WORK ITEM: Every line in the data below has to be repeated exactly; no picture belongs in the result.

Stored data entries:
Segment Open
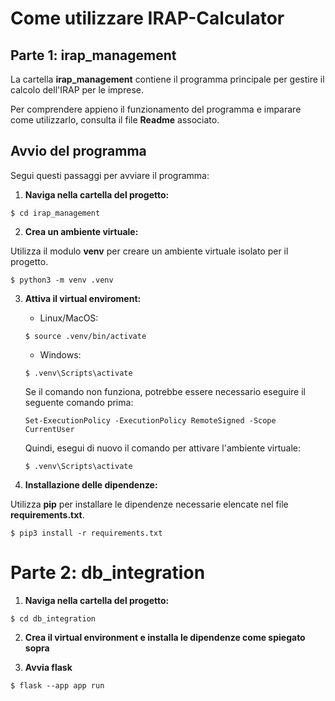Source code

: # Come utilizzare IRAP-Calculator
## Parte 1: irap_management

La cartella **irap_management** contiene il programma principale per gestire il calcolo dell'IRAP per le imprese.

Per comprendere appieno il funzionamento del programma e imparare come utilizzarlo, consulta il file **Readme** associato.

## Avvio del programma

Segui questi passaggi per avviare il programma:

1. **Naviga nella cartella del progetto:**
```
$ cd irap_management
```
2. **Crea un ambiente virtuale:**

Utilizza il modulo **venv** per creare un ambiente virtuale isolato per il progetto.
```
$ python3 -m venv .venv
```
3. **Attiva il virtual enviroment:**

    - Linux/MacOS:
    ```
    $ source .venv/bin/activate
    ```
    - Windows:
    ```
    $ .venv\Scripts\activate
    ```
    Se il comando non funziona, potrebbe essere necessario eseguire il seguente comando prima:
    ```
    Set-ExecutionPolicy -ExecutionPolicy RemoteSigned -Scope CurrentUser
    ```
    Quindi, esegui di nuovo il comando per attivare l'ambiente virtuale:
    ```
    $ .venv\Scripts\activate
    ```
4. **Installazione delle dipendenze:**

Utilizza **pip** per installare le dipendenze necessarie elencate nel file **requirements.txt**.
```
$ pip3 install -r requirements.txt
```

# Parte 2: db_integration

1. **Naviga nella cartella del progetto:**
```
$ cd db_integration
```
2. **Crea il virtual environment e installa le dipendenze come spiegato sopra**

3. **Avvia flask**
```
$ flask --app app run
```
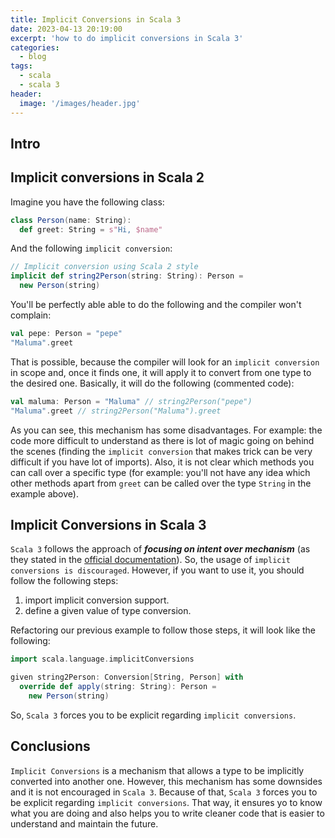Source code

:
 ```yaml
---
title: Implicit Conversions in Scala 3
date: 2023-04-13 20:19:00
excerpt: 'how to do implicit conversions in Scala 3'
categories:
  - blog
tags:
  - scala
  - scala 3
header:
  image: '/images/header.jpg'
---
```

## Intro

## Implicit conversions in Scala 2

Imagine you have the following class:

``` scala
class Person(name: String):
  def greet: String = s"Hi, $name"
```

And the following `implicit conversion`:

``` scala
// Implicit conversion using Scala 2 style
implicit def string2Person(string: String): Person =
  new Person(string)
```

You'll be perfectly able able to do the following and the compiler won't complain:

``` scala
val pepe: Person = "pepe"
"Maluma".greet
```

That is possible, because the compiler will look for an `implicit conversion` in scope and, once it finds one, it will apply it to convert from one type to the desired one. Basically, it will do the following (commented code):

``` scala
val maluma: Person = "Maluma" // string2Person("pepe")
"Maluma".greet // string2Person("Maluma").greet
```

As you can see, this mechanism has some disadvantages. For example: the code more difficult to understand as there is lot of magic going on behind the scenes (finding the `implicit conversion` that makes trick can be very difficult if you have lot of imports). Also, it is not clear which methods you can call over a specific type (for example: you'll not have any idea which other methods apart from `greet` can be called over the type `String` in the example above).

## Implicit Conversions in Scala 3

`Scala 3` follows the approach of ***focusing on intent over mechanism*** (as they stated in the [official documentation](https://docs.scala-lang.org/scala3/new-in-scala3.html)). So, the usage of `implicit conversions is discouraged`. However, if you want to use it, you should follow the following steps:

1. import implicit conversion support.
2. define a given value of type conversion.

Refactoring our previous example to follow those steps, it will look like the following:

``` scala
import scala.language.implicitConversions

given string2Person: Conversion[String, Person] with
  override def apply(string: String): Person =
    new Person(string)
```

So, `Scala 3` forces you to be explicit regarding `implicit conversions`.

## Conclusions

`Implicit Conversions` is a mechanism that allows a type to be implicitly converted into another one. However, this mechanism has some downsides and it is not encouraged in `Scala 3`. Because of that, `Scala 3` forces you to be explicit regarding `implicit conversions`. That way, it ensures yo to know what you are doing and also helps you to write cleaner code that is easier to understand and maintain the future.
Segment Closed
RESULT BELOW:
Source code

: # Come utilizzare IRAP-Calculator
## Parte 1: irap_management

La cartella **irap_management** contiene il programma principale per gestire il calcolo dell'IRAP per le imprese.

Per comprendere appieno il funzionamento del programma e imparare come utilizzarlo, consulta il file **Readme** associato.

## Avvio del programma

Segui questi passaggi per avviare il programma:

1. **Naviga nella cartella del progetto:**
```
$ cd irap_management
```
2. **Crea un ambiente virtuale:**

Utilizza il modulo **venv** per creare un ambiente virtuale isolato per il progetto.
```
$ python3 -m venv .venv
```
3. **Attiva il virtual enviroment:**

    - Linux/MacOS:
    ```
    $ source .venv/bin/activate
    ```
    - Windows:
    ```
    $ .venv\Scripts\activate
    ```
    Se il comando non funziona, potrebbe essere necessario eseguire il seguente comando prima:
    ```
    Set-ExecutionPolicy -ExecutionPolicy RemoteSigned -Scope CurrentUser
    ```
    Quindi, esegui di nuovo il comando per attivare l'ambiente virtuale:
    ```
    $ .venv\Scripts\activate
    ```
4. **Installazione delle dipendenze:**

Utilizza **pip** per installare le dipendenze necessarie elencate nel file **requirements.txt**.
```
$ pip3 install -r requirements.txt
```

# Parte 2: db_integration

1. **Naviga nella cartella del progetto:**
```
$ cd db_integration
```
2. **Crea il virtual environment e installa le dipendenze come spiegato sopra**

3. **Avvia flask**
```
$ flask --app app run
```
Source code

:
 ```yaml
---
title: Implicit Conversions in Scala 3
date: 2023-04-13 20:19:00
excerpt: 'how to do implicit conversions in Scala 3'
categories:
  - blog
tags:
  - scala
  - scala 3
header:
  image: '/images/header.jpg'
---
```

## Intro

## Implicit conversions in Scala 2

Imagine you have the following class:

``` scala
class Person(name: String):
  def greet: String = s"Hi, $name"
```

And the following `implicit conversion`:

``` scala
// Implicit conversion using Scala 2 style
implicit def string2Person(string: String): Person =
  new Person(string)
```

You'll be perfectly able able to do the following and the compiler won't complain:

``` scala
val pepe: Person = "pepe"
"Maluma".greet
```

That is possible, because the compiler will look for an `implicit conversion` in scope and, once it finds one, it will apply it to convert from one type to the desired one. Basically, it will do the following (commented code):

``` scala
val maluma: Person = "Maluma" // string2Person("pepe")
"Maluma".greet // string2Person("Maluma").greet
```

As you can see, this mechanism has some disadvantages. For example: the code more difficult to understand as there is lot of magic going on behind the scenes (finding the `implicit conversion` that makes trick can be very difficult if you have lot of imports). Also, it is not clear which methods you can call over a specific type (for example: you'll not have any idea which other methods apart from `greet` can be called over the type `String` in the example above).

## Implicit Conversions in Scala 3

`Scala 3` follows the approach of ***focusing on intent over mechanism*** (as they stated in the [official documentation](https://docs.scala-lang.org/scala3/new-in-scala3.html)). So, the usage of `implicit conversions is discouraged`. However, if you want to use it, you should follow the following steps:

1. import implicit conversion support.
2. define a given value of type conversion.

Refactoring our previous example to follow those steps, it will look like the following:

``` scala
import scala.language.implicitConversions

given string2Person: Conversion[String, Person] with
  override def apply(string: String): Person =
    new Person(string)
```

So, `Scala 3` forces you to be explicit regarding `implicit conversions`.

## Conclusions

`Implicit Conversions` is a mechanism that allows a type to be implicitly converted into another one. However, this mechanism has some downsides and it is not encouraged in `Scala 3`. Because of that, `Scala 3` forces you to be explicit regarding `implicit conversions`. That way, it ensures yo to know what you are doing and also helps you to write cleaner code that is easier to understand and maintain the future.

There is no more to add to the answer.